In un'intervista al Corriere della Sera, la bellissima attrice lontana dalle scene dal 2015, si racconta a cuore aperto: «È durata tre anni la fase acuta, non ne sono fuori, non si guarisce - spiega - impari a gestirla e a non provocarla in modo che non sia invalidante. I primi due anni, io che non credo ai social, sono stata in una chat di donne che soffrono questa patologia. Poi ho trovato un equilibrio, devo imparare a difenderlo. Ho cominciato a privarmi di cose che potevano scatenare una reazione.
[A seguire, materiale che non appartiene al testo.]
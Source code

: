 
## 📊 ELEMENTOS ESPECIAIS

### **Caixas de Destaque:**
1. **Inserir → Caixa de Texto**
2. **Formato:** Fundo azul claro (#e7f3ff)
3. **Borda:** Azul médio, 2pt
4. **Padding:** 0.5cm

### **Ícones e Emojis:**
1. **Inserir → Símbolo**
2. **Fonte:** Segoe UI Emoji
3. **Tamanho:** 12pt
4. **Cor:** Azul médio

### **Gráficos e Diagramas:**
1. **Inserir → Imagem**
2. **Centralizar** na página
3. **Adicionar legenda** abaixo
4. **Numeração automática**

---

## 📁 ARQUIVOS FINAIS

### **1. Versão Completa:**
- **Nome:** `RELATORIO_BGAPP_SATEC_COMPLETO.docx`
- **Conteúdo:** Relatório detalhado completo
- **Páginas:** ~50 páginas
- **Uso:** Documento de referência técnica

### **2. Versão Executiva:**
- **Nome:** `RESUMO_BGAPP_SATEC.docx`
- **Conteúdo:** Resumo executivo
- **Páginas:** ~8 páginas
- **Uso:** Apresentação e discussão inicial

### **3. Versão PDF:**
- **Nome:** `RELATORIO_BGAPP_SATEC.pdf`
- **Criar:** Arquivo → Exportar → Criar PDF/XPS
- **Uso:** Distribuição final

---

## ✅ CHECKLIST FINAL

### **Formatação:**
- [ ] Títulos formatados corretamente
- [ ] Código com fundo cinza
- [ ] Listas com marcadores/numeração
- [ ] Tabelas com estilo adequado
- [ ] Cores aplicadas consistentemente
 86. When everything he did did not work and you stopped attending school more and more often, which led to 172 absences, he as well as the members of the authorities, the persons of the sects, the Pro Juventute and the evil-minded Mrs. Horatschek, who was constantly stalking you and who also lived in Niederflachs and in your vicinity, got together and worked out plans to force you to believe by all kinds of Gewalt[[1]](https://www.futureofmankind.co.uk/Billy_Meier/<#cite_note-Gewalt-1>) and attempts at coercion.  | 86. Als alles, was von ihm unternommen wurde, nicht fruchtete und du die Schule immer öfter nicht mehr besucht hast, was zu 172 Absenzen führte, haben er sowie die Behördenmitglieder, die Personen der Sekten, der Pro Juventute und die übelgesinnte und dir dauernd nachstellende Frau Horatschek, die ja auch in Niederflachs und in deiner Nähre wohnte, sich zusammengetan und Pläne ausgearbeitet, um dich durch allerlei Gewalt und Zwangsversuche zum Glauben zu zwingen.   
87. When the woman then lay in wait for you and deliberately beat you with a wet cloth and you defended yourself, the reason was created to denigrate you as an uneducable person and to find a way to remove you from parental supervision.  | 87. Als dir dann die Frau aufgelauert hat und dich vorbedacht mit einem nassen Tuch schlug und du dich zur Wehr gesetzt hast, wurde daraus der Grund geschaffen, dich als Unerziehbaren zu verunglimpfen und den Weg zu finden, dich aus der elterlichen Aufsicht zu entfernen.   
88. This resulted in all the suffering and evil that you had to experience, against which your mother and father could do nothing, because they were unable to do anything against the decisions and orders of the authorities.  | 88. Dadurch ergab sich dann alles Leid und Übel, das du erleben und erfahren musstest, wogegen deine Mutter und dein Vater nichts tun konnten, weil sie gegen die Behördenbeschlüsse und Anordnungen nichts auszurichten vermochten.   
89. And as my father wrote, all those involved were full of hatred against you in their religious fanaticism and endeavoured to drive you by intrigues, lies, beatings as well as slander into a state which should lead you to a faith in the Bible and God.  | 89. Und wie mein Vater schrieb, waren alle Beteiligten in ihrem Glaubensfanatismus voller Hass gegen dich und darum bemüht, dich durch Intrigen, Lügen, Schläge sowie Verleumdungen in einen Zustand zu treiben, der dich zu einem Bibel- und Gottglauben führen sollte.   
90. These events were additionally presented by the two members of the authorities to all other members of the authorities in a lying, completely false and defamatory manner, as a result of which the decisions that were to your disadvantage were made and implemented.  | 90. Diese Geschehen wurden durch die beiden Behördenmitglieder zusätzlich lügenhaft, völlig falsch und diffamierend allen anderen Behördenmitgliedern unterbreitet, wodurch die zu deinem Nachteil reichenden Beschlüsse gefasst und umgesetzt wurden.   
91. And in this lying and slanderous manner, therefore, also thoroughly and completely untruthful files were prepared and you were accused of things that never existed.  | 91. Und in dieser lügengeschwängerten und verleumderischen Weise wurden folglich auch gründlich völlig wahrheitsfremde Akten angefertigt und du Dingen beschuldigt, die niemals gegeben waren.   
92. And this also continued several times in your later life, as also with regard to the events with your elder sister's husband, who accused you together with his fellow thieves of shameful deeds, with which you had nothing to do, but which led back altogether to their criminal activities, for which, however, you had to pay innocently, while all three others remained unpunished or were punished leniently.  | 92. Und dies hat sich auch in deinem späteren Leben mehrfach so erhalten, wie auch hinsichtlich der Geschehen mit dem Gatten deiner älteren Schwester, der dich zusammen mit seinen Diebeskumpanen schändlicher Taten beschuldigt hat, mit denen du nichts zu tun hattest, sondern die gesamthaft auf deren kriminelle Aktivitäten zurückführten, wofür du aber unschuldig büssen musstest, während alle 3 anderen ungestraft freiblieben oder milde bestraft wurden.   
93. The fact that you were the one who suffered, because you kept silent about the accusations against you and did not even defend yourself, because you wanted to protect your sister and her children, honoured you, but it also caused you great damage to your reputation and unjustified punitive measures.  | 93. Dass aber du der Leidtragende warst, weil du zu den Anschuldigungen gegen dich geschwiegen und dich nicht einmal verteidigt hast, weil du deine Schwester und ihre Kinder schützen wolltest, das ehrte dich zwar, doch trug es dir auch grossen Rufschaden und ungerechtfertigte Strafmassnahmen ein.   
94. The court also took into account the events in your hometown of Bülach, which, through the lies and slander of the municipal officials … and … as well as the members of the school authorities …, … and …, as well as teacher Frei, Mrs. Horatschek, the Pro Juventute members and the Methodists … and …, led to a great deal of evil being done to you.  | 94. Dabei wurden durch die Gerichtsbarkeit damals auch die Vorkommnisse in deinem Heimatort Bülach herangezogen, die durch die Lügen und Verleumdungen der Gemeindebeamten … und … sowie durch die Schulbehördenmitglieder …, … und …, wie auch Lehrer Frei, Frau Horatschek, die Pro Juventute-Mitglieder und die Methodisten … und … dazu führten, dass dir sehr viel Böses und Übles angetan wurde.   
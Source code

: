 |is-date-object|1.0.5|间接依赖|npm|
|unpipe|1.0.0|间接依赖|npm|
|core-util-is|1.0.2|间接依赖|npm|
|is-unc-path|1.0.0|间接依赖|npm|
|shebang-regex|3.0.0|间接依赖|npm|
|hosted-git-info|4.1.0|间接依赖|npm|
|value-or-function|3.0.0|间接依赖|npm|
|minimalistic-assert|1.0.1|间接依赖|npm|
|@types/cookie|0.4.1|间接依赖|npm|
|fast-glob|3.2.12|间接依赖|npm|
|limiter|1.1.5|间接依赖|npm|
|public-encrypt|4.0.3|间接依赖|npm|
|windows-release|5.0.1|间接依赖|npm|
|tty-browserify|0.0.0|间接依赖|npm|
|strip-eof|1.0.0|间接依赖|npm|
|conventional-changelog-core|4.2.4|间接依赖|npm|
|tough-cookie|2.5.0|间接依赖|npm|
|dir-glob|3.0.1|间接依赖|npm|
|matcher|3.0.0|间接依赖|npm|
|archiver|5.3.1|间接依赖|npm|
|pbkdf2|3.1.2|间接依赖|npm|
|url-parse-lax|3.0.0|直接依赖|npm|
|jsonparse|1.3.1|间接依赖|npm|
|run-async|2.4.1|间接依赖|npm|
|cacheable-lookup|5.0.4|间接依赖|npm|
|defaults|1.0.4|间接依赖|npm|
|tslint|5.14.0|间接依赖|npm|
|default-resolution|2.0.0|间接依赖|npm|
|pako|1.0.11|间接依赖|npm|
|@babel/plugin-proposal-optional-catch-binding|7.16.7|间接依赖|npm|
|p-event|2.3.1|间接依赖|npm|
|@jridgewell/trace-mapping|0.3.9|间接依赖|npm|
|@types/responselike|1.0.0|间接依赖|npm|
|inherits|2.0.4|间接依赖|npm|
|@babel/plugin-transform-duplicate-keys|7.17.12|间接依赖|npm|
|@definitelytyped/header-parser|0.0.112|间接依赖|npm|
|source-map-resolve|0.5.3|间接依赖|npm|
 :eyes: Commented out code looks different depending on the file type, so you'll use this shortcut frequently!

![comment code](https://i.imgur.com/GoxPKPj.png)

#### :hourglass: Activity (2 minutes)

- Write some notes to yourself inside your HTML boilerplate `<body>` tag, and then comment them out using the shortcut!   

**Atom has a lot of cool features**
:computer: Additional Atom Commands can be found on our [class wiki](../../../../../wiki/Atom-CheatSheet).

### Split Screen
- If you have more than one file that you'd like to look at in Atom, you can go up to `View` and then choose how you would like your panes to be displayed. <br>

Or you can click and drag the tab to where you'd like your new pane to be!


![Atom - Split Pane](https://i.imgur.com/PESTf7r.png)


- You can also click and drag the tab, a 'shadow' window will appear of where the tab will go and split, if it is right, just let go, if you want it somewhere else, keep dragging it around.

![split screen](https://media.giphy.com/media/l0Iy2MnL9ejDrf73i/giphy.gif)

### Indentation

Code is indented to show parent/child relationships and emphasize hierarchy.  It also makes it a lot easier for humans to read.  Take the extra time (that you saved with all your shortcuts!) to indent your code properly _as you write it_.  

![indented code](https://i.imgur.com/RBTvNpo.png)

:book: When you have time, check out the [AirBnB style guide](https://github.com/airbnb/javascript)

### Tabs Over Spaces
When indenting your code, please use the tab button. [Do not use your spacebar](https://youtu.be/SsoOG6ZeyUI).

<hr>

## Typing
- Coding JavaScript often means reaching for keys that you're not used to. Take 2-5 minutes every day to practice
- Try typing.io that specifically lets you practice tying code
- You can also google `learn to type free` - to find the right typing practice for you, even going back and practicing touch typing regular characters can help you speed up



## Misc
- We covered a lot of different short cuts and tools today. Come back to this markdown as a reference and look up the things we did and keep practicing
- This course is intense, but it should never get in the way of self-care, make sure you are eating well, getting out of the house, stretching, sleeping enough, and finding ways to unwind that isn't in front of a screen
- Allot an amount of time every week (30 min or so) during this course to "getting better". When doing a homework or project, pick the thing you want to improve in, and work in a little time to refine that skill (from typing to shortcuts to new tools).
L’aria condizionata, il caldo, certi cibi. La vescica è una parete e se viene lesionata si creano ferite interiori. Le conosco bene, le ho anche nell’anima».

La madre

Nel libro si parla anche della totale anaffettività della madre di Francesca Neri. «Il libro non l’avrei scritto se non ci fosse più. È la cosa che mi ha segnata... - racconta ancora al Corriere - Ho imparato a vivere senza una madre ma con una madre presente. La malattia non l’ha capita, diceva che da giovane anche lei soffriva. Era una donna semplice e umile, senza curiosità, incapace di esprimere sentimenti. Non mi ha mai fatto un complimento in vita sua, mai stretto tra le sue braccia, mai affondato le dita nei miei capelli. Il mio terrore era di diventare come lei».